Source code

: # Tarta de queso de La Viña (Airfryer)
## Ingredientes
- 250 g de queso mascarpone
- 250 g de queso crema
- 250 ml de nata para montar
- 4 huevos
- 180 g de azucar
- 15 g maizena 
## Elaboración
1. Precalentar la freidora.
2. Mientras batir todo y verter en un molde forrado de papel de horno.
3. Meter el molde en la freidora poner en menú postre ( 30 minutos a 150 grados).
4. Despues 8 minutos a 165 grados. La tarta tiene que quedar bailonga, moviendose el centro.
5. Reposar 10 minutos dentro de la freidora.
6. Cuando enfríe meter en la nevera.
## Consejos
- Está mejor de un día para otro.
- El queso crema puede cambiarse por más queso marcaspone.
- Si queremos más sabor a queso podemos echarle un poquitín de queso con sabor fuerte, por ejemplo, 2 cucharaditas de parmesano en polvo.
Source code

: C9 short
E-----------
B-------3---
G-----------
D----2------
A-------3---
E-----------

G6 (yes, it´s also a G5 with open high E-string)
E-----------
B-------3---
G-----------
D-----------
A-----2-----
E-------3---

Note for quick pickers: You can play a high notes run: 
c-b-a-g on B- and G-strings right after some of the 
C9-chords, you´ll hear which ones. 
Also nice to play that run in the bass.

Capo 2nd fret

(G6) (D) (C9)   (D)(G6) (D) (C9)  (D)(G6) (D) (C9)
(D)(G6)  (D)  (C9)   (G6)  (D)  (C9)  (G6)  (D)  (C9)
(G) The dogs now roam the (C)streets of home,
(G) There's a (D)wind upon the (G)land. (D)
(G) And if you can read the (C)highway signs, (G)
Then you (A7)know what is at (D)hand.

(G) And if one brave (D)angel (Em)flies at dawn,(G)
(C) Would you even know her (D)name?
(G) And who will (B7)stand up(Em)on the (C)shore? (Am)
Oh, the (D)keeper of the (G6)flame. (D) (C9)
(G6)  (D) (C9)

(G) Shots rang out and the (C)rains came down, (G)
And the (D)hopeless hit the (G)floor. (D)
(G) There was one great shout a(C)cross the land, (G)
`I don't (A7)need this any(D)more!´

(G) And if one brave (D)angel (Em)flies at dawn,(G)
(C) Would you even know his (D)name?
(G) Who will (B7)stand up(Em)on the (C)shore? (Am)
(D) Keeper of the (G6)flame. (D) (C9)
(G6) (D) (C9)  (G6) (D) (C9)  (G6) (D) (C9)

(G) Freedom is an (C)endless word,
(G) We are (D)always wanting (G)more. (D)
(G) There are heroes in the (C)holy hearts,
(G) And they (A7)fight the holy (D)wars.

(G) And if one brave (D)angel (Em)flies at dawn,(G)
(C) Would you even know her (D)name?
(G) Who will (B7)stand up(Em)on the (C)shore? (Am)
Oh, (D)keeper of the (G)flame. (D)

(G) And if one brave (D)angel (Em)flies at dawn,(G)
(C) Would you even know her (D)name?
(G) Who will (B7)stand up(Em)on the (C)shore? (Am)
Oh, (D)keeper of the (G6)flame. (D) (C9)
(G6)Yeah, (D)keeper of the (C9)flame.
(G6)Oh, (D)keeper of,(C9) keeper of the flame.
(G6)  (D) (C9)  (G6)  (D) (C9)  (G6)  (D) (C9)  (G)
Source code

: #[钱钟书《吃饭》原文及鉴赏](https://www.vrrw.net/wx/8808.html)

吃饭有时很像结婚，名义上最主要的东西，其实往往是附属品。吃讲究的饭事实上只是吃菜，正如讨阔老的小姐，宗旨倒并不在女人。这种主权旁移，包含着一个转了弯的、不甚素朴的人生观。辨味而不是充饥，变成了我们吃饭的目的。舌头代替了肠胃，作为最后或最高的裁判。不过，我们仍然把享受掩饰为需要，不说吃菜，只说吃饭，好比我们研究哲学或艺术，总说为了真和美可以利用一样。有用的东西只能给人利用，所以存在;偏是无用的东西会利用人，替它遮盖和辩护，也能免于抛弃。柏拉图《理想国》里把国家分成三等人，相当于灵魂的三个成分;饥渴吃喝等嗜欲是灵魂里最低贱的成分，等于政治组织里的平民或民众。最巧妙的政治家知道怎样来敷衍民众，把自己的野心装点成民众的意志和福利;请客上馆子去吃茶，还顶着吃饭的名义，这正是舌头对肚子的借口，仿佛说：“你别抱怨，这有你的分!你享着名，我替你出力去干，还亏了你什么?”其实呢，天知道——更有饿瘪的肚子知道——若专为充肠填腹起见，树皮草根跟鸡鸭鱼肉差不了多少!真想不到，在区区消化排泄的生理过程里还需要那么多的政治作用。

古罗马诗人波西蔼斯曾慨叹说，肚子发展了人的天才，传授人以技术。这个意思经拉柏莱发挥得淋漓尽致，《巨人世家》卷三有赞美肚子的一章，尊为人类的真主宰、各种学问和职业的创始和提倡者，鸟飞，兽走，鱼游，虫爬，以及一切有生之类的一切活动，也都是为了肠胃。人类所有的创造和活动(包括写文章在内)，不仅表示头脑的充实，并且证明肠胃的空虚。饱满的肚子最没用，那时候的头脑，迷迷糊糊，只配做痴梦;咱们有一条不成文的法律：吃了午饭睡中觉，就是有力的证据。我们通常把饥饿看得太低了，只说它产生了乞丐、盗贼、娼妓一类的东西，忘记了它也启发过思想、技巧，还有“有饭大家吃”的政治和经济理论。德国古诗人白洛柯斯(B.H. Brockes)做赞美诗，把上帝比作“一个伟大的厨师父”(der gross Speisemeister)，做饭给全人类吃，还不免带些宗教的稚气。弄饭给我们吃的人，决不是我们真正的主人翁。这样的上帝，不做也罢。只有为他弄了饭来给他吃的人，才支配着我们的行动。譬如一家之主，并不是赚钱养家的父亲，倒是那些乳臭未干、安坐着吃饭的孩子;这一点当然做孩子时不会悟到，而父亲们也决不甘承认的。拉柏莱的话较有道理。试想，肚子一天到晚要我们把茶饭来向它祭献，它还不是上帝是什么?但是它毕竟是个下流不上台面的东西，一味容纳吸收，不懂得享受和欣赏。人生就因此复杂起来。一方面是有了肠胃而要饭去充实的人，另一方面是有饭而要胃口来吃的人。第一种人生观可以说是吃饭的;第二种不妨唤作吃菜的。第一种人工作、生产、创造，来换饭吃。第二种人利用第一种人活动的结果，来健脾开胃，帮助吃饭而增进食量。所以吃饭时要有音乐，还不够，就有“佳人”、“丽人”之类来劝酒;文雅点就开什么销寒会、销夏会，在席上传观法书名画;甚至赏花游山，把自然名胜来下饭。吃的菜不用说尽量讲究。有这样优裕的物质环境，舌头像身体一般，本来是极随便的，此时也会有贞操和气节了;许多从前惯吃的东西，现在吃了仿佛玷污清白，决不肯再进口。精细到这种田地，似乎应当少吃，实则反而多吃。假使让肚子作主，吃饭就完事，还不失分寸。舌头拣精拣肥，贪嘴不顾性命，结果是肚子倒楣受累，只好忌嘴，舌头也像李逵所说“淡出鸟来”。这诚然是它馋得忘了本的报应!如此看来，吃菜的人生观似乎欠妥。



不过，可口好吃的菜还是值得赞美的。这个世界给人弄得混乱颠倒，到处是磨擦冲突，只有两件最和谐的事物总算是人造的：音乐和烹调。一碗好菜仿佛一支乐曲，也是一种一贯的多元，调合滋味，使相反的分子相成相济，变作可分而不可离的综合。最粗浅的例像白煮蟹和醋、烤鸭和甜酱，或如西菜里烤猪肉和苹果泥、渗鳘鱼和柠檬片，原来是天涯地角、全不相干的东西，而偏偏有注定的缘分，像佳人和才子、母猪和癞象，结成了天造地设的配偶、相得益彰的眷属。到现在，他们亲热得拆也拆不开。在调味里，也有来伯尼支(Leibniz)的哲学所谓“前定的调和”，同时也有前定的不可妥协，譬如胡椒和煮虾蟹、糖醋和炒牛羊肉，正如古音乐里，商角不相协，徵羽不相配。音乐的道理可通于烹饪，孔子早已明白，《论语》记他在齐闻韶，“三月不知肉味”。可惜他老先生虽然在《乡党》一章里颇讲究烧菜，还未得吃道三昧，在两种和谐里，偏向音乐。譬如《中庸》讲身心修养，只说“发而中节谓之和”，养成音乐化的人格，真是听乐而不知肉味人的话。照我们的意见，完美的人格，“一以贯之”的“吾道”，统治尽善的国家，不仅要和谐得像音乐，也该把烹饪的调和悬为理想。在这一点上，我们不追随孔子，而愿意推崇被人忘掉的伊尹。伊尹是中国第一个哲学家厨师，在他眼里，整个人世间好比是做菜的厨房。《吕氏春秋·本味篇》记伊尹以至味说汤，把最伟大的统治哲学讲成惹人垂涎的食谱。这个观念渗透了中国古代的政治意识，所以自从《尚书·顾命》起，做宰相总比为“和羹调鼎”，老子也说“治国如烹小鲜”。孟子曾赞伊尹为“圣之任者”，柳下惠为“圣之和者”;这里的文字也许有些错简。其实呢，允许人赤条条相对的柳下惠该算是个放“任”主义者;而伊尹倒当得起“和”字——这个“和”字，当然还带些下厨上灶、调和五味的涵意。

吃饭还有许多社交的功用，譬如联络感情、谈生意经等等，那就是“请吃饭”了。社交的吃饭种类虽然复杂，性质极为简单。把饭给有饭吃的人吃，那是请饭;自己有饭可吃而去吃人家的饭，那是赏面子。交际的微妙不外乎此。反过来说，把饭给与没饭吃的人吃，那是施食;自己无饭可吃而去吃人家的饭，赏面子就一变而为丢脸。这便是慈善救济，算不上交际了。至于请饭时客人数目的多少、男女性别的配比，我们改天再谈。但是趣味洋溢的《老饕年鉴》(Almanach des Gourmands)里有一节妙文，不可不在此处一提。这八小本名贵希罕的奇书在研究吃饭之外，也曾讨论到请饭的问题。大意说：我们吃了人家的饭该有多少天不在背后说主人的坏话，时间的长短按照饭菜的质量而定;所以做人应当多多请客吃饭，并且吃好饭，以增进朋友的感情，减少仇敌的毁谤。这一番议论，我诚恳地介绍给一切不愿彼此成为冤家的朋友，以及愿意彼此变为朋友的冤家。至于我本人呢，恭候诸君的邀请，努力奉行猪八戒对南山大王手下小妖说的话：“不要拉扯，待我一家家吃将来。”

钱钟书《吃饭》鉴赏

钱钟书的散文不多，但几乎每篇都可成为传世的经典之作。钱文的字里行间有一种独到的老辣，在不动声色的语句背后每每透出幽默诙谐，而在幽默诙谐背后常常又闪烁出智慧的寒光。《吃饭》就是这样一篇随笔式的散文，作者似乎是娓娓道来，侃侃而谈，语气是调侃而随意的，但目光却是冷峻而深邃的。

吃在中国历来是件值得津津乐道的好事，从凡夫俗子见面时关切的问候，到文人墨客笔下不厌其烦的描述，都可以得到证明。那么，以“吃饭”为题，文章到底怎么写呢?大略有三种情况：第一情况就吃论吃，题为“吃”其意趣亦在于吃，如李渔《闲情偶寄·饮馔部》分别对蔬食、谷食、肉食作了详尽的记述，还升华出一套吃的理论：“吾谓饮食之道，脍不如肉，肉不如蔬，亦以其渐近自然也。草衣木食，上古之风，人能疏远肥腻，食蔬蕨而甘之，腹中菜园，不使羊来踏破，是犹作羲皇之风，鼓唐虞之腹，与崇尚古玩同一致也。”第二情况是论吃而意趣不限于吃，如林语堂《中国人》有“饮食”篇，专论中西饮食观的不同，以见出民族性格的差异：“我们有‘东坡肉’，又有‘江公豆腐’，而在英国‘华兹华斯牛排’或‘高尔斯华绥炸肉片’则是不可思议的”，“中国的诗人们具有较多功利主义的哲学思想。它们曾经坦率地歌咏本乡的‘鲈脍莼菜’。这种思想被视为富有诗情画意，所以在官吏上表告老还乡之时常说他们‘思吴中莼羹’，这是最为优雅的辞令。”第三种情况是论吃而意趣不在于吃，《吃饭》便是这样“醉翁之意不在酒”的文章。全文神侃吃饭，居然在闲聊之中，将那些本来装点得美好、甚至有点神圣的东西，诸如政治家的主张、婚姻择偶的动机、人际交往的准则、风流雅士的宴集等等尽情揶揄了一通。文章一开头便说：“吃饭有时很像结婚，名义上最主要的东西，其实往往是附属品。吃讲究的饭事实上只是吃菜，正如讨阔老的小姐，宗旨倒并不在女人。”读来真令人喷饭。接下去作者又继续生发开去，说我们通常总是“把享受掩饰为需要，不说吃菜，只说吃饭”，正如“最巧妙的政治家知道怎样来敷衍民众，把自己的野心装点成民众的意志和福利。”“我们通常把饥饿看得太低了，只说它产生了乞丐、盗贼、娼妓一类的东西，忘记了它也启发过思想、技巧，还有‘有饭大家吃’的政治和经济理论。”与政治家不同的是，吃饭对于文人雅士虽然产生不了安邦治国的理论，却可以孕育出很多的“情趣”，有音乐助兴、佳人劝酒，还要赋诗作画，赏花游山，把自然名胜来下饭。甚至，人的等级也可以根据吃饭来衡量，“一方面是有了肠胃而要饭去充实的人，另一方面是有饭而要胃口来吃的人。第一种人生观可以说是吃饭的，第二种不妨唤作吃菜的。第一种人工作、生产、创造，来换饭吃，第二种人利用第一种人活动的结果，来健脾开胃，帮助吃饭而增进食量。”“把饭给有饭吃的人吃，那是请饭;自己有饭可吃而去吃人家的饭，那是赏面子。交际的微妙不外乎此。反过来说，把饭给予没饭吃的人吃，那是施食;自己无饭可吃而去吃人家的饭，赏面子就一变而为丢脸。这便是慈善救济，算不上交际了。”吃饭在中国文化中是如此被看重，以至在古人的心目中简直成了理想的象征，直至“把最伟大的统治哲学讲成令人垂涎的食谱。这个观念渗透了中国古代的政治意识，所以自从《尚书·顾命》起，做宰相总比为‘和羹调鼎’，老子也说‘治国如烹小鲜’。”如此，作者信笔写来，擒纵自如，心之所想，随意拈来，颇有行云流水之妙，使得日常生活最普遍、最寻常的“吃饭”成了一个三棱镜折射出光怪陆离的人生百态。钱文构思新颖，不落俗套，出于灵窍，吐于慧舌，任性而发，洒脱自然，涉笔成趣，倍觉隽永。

# # # # #

Starting with the first line of the listing, output each line exactly until you have included the one containing "3. Meter el".

Source code

: # Tarta de queso de La Viña (Airfryer)
## Ingredientes
- 250 g de queso mascarpone
- 250 g de queso crema
- 250 ml de nata para montar
- 4 huevos
- 180 g de azucar
- 15 g maizena 
## Elaboración
1. Precalentar la freidora.
2. Mientras batir todo y verter en un molde forrado de papel de horno.
3. Meter el molde en la freidora poner en menú postre ( 30 minutos a 150 grados).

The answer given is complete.